Stored data entries
== == ==

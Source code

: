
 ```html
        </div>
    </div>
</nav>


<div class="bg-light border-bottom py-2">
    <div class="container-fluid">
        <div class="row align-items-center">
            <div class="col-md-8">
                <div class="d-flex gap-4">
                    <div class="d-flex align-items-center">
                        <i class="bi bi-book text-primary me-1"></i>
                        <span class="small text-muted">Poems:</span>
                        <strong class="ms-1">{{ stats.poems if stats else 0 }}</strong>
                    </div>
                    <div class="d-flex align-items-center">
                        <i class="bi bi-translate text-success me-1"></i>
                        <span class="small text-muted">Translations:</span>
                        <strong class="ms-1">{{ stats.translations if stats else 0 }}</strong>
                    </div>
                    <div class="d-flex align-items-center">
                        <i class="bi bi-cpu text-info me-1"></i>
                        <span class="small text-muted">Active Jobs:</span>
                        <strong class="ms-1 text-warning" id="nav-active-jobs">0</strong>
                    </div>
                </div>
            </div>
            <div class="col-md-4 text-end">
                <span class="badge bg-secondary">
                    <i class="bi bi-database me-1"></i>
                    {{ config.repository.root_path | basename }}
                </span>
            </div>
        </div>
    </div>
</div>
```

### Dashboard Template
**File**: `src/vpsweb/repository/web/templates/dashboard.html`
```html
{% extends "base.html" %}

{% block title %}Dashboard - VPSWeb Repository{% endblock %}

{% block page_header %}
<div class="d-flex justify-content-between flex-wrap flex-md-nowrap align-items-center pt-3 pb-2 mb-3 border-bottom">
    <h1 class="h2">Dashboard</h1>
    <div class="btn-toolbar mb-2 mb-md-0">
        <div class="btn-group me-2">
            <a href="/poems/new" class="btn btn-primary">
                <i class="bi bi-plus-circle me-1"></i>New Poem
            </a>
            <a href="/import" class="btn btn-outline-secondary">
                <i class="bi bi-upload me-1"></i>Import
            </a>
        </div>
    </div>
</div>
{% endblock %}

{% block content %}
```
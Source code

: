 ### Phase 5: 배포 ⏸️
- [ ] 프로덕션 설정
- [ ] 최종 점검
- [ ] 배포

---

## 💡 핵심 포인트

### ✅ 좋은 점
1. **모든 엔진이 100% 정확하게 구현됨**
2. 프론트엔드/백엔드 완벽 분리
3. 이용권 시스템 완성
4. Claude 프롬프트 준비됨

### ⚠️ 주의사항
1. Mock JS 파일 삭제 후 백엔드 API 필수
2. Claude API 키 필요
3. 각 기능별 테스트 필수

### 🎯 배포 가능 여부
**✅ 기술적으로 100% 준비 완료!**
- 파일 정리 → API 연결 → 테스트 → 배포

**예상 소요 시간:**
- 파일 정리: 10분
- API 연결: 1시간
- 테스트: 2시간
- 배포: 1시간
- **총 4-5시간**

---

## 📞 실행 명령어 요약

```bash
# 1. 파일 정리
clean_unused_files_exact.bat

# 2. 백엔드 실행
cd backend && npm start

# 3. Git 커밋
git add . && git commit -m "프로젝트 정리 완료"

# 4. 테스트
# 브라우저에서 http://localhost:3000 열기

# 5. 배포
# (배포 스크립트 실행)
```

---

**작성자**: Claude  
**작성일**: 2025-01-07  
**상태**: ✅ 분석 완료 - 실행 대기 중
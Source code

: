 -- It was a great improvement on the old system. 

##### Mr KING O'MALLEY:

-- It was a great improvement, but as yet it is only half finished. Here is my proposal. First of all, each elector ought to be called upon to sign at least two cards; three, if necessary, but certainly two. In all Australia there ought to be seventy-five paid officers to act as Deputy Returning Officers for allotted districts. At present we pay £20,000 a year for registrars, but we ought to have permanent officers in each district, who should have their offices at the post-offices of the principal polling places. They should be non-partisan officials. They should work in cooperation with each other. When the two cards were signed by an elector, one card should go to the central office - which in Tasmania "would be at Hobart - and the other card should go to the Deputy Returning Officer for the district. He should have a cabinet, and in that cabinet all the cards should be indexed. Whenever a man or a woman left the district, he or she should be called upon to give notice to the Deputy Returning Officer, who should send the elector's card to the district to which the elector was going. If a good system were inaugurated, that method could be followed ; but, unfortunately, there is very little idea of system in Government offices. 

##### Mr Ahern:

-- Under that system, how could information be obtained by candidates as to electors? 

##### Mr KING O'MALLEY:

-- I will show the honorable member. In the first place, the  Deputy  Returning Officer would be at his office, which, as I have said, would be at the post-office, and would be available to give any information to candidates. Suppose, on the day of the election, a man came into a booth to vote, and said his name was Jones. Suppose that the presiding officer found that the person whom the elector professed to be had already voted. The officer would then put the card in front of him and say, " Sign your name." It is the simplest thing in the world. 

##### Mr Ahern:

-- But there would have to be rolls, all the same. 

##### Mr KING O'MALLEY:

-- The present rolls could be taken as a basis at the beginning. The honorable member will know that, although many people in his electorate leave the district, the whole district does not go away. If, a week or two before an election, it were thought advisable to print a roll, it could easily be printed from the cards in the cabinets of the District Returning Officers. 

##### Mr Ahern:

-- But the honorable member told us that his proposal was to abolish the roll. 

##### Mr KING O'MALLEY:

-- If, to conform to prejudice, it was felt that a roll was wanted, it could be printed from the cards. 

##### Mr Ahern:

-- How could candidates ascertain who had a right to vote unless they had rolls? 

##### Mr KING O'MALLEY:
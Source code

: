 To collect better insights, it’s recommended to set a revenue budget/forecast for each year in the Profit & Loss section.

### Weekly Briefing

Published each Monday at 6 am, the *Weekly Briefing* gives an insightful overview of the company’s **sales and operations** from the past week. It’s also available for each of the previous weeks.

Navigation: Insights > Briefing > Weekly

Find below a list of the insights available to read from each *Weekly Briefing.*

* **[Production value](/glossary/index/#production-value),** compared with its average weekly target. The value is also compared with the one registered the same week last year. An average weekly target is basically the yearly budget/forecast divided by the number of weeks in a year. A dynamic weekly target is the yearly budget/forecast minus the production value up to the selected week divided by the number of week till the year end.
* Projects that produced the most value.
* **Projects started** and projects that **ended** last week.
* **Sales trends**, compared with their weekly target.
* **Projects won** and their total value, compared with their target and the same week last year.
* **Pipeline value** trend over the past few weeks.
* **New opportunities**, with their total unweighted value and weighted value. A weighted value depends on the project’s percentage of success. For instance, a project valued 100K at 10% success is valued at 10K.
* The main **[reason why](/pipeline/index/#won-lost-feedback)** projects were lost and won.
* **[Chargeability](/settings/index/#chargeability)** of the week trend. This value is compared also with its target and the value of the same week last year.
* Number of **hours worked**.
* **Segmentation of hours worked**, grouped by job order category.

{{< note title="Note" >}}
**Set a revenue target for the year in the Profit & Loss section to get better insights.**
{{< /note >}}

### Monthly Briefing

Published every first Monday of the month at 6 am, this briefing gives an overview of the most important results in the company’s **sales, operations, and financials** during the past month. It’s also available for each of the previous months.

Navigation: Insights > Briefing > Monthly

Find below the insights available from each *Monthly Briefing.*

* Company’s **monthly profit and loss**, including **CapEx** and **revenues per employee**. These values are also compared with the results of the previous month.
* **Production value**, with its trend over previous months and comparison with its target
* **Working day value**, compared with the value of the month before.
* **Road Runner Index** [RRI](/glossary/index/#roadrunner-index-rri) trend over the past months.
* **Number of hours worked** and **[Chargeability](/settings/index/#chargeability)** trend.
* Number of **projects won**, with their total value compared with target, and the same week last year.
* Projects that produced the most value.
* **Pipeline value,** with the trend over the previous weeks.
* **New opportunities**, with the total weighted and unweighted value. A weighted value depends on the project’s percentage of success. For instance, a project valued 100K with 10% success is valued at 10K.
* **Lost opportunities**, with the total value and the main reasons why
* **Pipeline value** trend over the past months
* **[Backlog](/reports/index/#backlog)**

== == ==

> [Brief]: For each line in the records that holds "muted", show that line as it stands.

> [Response area]:
                        <span class="small text-muted">Poems:</span>
                        <span class="small text-muted">Translations:</span>
                        <span class="small text-muted">Active Jobs:</span>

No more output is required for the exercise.